Kenyan lawyers stand around a computer for a virtual meeting.
Kenyan lawyers participate in a virtual pre-trial consultation with a judge and Meta's legal counsel in Nairobi, Kenya, on April 12, 2023. © Tony Karumba/AFP/Getty

In the lead-up to Kenya’s elections last June, the human rights watchdog Global Witness decided to test Facebook’s content moderation policies. The group submitted 20 ads to the social media platform for approval: 10 in English and 10 in Swahili. They all contained hate speech pulled from real-life examples and mentioned beheadings, rape, and bloodshed.
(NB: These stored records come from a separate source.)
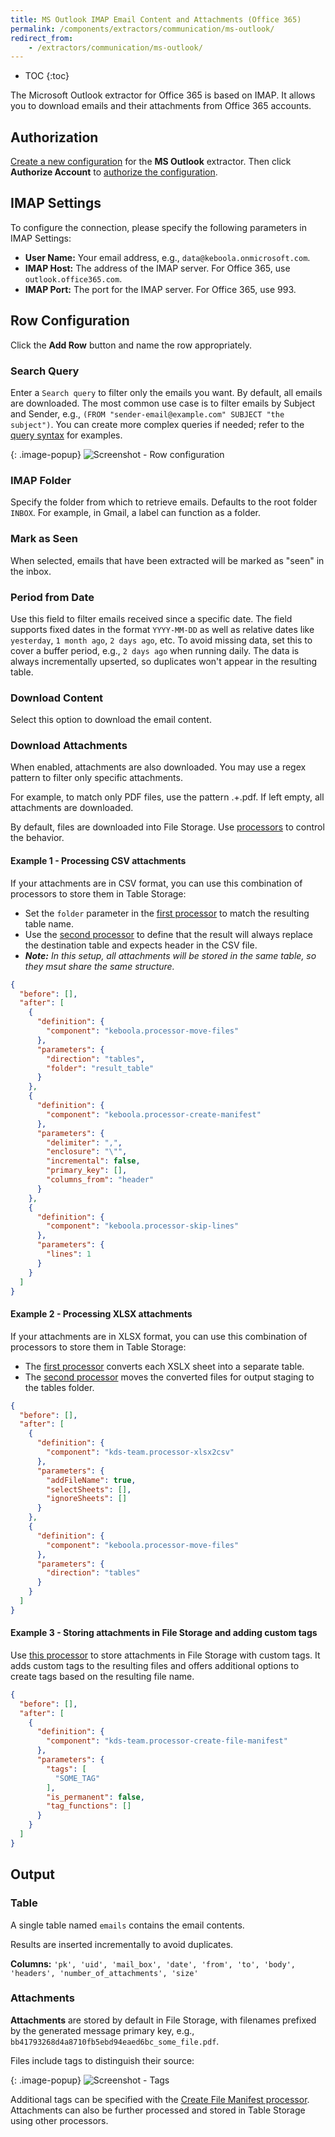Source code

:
 ```yaml
---
title: MS Outlook IMAP Email Content and Attachments (Office 365)
permalink: /components/extractors/communication/ms-outlook/
redirect_from:
    - /extractors/communication/ms-outlook/
---
```


* TOC
{:toc}

The Microsoft Outlook extractor for Office 365 is based on IMAP. It allows you to download emails and their attachments from Office 365 accounts.

## Authorization
[Create a new configuration](/components/#creating-component-configuration) for the **MS Outlook** extractor.
Then click **Authorize Account** to [authorize the configuration](/components/#authorization).

## IMAP Settings
To configure the connection, please specify the following parameters in IMAP Settings:

- **User Name:** Your email address, e.g., `data@keboola.onmicrosoft.com`.
- **IMAP Host:** The address of the IMAP server. For Office 365, use `outlook.office365.com`. 
- **IMAP Port:** The port for the IMAP server. For Office 365, use 993.

## Row Configuration

Click the **Add Row** button and name the row appropriately.

### Search Query

Enter a `Search query` to filter only the emails you want. By default, all emails are downloaded. The most common use case is to filter emails 
by Subject and Sender, e.g., `(FROM "sender-email@example.com" SUBJECT "the subject")`. You can create more complex queries if needed;
refer to the [query syntax](query-syntax) for examples. 

{: .image-popup}
![Screenshot - Row configuration](/components/extractors/communication/email-imap/row.png)

### IMAP Folder

Specify the folder from which to retrieve emails. Defaults to the root folder `INBOX`. For example, in Gmail, a label can function as a folder.

### Mark as Seen

When selected, emails that have been extracted will be marked as "seen" in the inbox.

### Period from Date

Use this field to filter emails received since a specific date. The field supports fixed dates in the format `YYYY-MM-DD` as well as 
relative dates like `yesterday`, `1 month ago`, `2 days ago`, etc. To avoid missing data, set this to cover a buffer period, e.g., `2 days ago` when 
running daily. The data is always incrementally upserted, so duplicates won't appear in the resulting table.

### Download Content

Select this option to download the email content.

### Download Attachments

When enabled, attachments are also downloaded. You may use a regex pattern to filter only specific attachments.

For example, to match only PDF files, use the pattern .+\.pdf. If left empty, all attachments are downloaded.

By default, files are downloaded into File Storage. Use [processors](https://components.keboola.com/components?type=processor) to control the behavior.

#### Example 1 - Processing CSV attachments

If your attachments are in CSV format, you can use this combination of processors to store them in Table Storage:

- Set the `folder` parameter in the [first processor](https://github.com/keboola/processor-move-files) to match the resulting table name.
- Use the [second processor](https://components.keboola.com/components/keboola.processor-create-manifest) to define that the result will always replace the destination table and expects header in the CSV file.
- ***Note:** In this setup, all attachments will be stored in the same table, so they msut share the same structure.*

```json
{
  "before": [],
  "after": [
    {
      "definition": {
        "component": "keboola.processor-move-files"
      },
      "parameters": {
        "direction": "tables",
        "folder": "result_table"
      }
    },
    {
      "definition": {
        "component": "keboola.processor-create-manifest"
      },
      "parameters": {
        "delimiter": ",",
        "enclosure": "\"",
        "incremental": false,
        "primary_key": [],
        "columns_from": "header"
      }
    },
    {
      "definition": {
        "component": "keboola.processor-skip-lines"
      },
      "parameters": {
        "lines": 1
      }
    }
  ]
}
```

#### Example 2 - Processing XLSX attachments

If your attachments are in XLSX format, you can use this combination of processors to store them in Table Storage:

- The [first processor](https://components.keboola.com/components/kds-team.processor-xlsx2csv) converts each XSLX sheet into a separate table.
- The [second processor](https://github.com/keboola/processor-move-files) moves the converted files for output staging to the tables folder.

```json
{
  "before": [],
  "after": [
    {
      "definition": {
        "component": "kds-team.processor-xlsx2csv"
      },
      "parameters": {
        "addFileName": true,
        "selectSheets": [],
        "ignoreSheets": []
      }
    },
    {
      "definition": {
        "component": "keboola.processor-move-files"
      },
      "parameters": {
        "direction": "tables"
      }
    }
  ]
}
```


#### Example 3 - Storing attachments in File Storage and adding custom tags

Use [this processor](https://components.keboola.com/components/kds-team.processor-create-file-manifest) to store attachments in File Storage with custom tags. 
It adds custom tags to the resulting files and offers additional options to create tags based on the resulting file name.

```json
{
  "before": [],
  "after": [
    {
      "definition": {
        "component": "kds-team.processor-create-file-manifest"
      },
      "parameters": {
        "tags": [
          "SOME_TAG"
        ],
        "is_permanent": false,
        "tag_functions": []
      }
    }
  ]
}
```


## Output

### Table

A single table named `emails` contains the email contents.

Results are inserted incrementally to avoid duplicates.

**Columns:** `'pk', 'uid', 'mail_box', 'date', 'from', 'to', 'body', 'headers', 'number_of_attachments', 'size'`


### Attachments

**Attachments** are stored by default in File Storage, with filenames prefixed by the generated message primary key, e.g., `bb41793268d4a8710fb5ebd94eaed6bc_some_file.pdf`.

Files include tags to distinguish their source:

{: .image-popup}
![Screenshot - Tags](/components/extractors/communication/email-imap/tags.png)

Additional tags can be specified with the [Create File Manifest processor](https://components.keboola.com/components/kds-team.processor-create-file-manifest). 
Attachments can also be further processed and stored in Table Storage using other processors.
Some posts compared people to donkeys and goats.

Most were approved within a few hours.

When Facebook’s parent company, Meta Platforms Inc., responded, Global Witness resubmitted two ads, which were subsequently approved—proving the safeguards it claims to have put in place were still failing to screen such harmful content from the site.

This shocking result underscored the fact that Facebook users in Kenya and other African countries are less likely to be protected from hate speech and other harmful content on the platform. Just last April, a Kenyan government agency tasked with addressing inter-ethnic violence found that of all social media platforms in the country, Facebook had the highest level of hate speech content.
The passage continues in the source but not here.